La denominada realidad objetiva solo surte efecto si el individuo la da por cierta a partir de la presunción de su existencia y de su asunción en la cotidianidad. Siguiendo a Bourdieu (2000), se dirá que la visión dominante y el ejercicio de la “violencia simbólica” que ejerce no estriba tanto en el impacto de los discursos ideológicos en función de su supuesta capacidad argumental, sino en la repetición y la naturalización de aquellas prácticas hegemónicas que se asuemn como válidas, sin cuestionamiento alguno, por la simple fuerza de la costumbre y de su reproducción misma, a manera de una “compulsión a la repetición”.

Dichas prácticas brindan una matriz de sentido (común) que permite el intercambio social, y al ser “universalmente” asumidas se eximen de toda justificación y escrutinio de su supuesta validez. Es así como la dimensión social adviene como una parte previamente estructurada y compartida de la identidad personal a partir de la apropiación subjetiva del conjunto de experiencias, prácticas y prescripciones sociales (que nos es dado vivir), así como de una designación y asignación histórico-social que define quién se es y cuál es nuestro lugar y función en el mundo y en la vida. Ahora bien, la normativa no crea la realidad, la normativa surge, se establece y nutre en el intersticio de tales cotidianidades como marco referencial e identitario común; siendo así la identidad parte de una matriz social normada y compartida que nos acompaña en el diario vivir.

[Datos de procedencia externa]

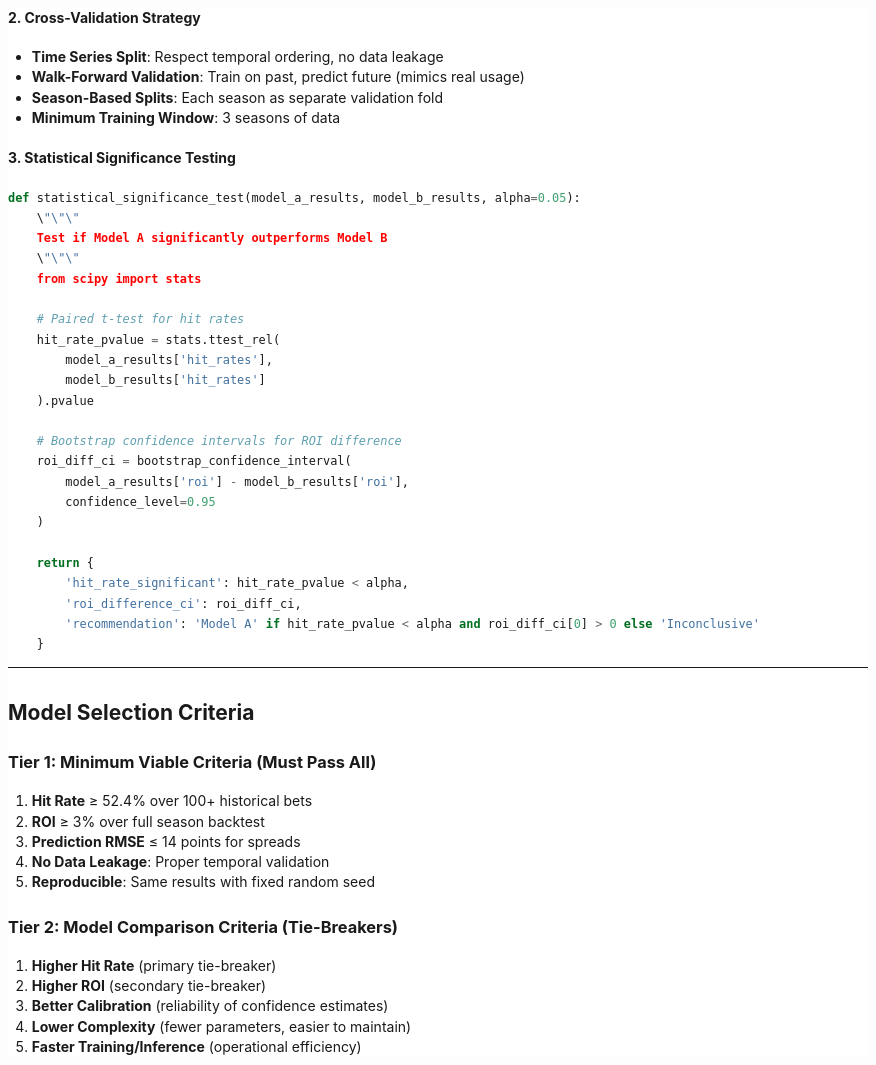#### 2. Cross-Validation Strategy
- **Time Series Split**: Respect temporal ordering, no data leakage
- **Walk-Forward Validation**: Train on past, predict future (mimics real usage)
- **Season-Based Splits**: Each season as separate validation fold
- **Minimum Training Window**: 3 seasons of data

#### 3. Statistical Significance Testing
```python
def statistical_significance_test(model_a_results, model_b_results, alpha=0.05):
    \"\"\"
    Test if Model A significantly outperforms Model B
    \"\"\"
    from scipy import stats
    
    # Paired t-test for hit rates
    hit_rate_pvalue = stats.ttest_rel(
        model_a_results['hit_rates'], 
        model_b_results['hit_rates']
    ).pvalue
    
    # Bootstrap confidence intervals for ROI difference
    roi_diff_ci = bootstrap_confidence_interval(
        model_a_results['roi'] - model_b_results['roi'],
        confidence_level=0.95
    )
    
    return {
        'hit_rate_significant': hit_rate_pvalue < alpha,
        'roi_difference_ci': roi_diff_ci,
        'recommendation': 'Model A' if hit_rate_pvalue < alpha and roi_diff_ci[0] > 0 else 'Inconclusive'
    }
```

---

## Model Selection Criteria

### Tier 1: Minimum Viable Criteria (Must Pass All)
1. **Hit Rate** ≥ 52.4% over 100+ historical bets
2. **ROI** ≥ 3% over full season backtest  
3. **Prediction RMSE** ≤ 14 points for spreads
4. **No Data Leakage**: Proper temporal validation
5. **Reproducible**: Same results with fixed random seed

### Tier 2: Model Comparison Criteria (Tie-Breakers)
1. **Higher Hit Rate** (primary tie-breaker)
2. **Higher ROI** (secondary tie-breaker)  
3. **Better Calibration** (reliability of confidence estimates)
4. **Lower Complexity** (fewer parameters, easier to maintain)
5. **Faster Training/Inference** (operational efficiency)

La crítica irrumpe como una suerte de distanciamiento que trasciende la literalidad de todo aquello que sometemos a juicio, al tiempo que pone a prueba los conceptos y definiciones previamente establecidos. Dicha acción implica el surgimiento de visiones y perspectivas diferentes, al establecerse de esta manera, nuevos significados y relaciones de sentido. Según Ricoeur (2009), toda enunciación que tenga pretensión de conocimiento o verdad debe someterse al escrutinio de otros conocimientos y saberes que la inquieran y cuestionen desde otras lógicas, epistemologías y ontologías diferentes al conocimiento o verdad en cuestión. Dicho ejercicio abrirá la posibilidad de nuevos cuestionamientos y exigencias que posibilitará llevar a los diversos sistemas de certezas, independientemente de su naturaleza, a nuevos planteamientos y a nuevos horizontes. El precio de no hacerlo sería el inmovilismo dogmático y el ostracismo, y a la postre, el fenecimiento por anquilosamiento e inadaptabilidad del sistema de conocimiento que se trate.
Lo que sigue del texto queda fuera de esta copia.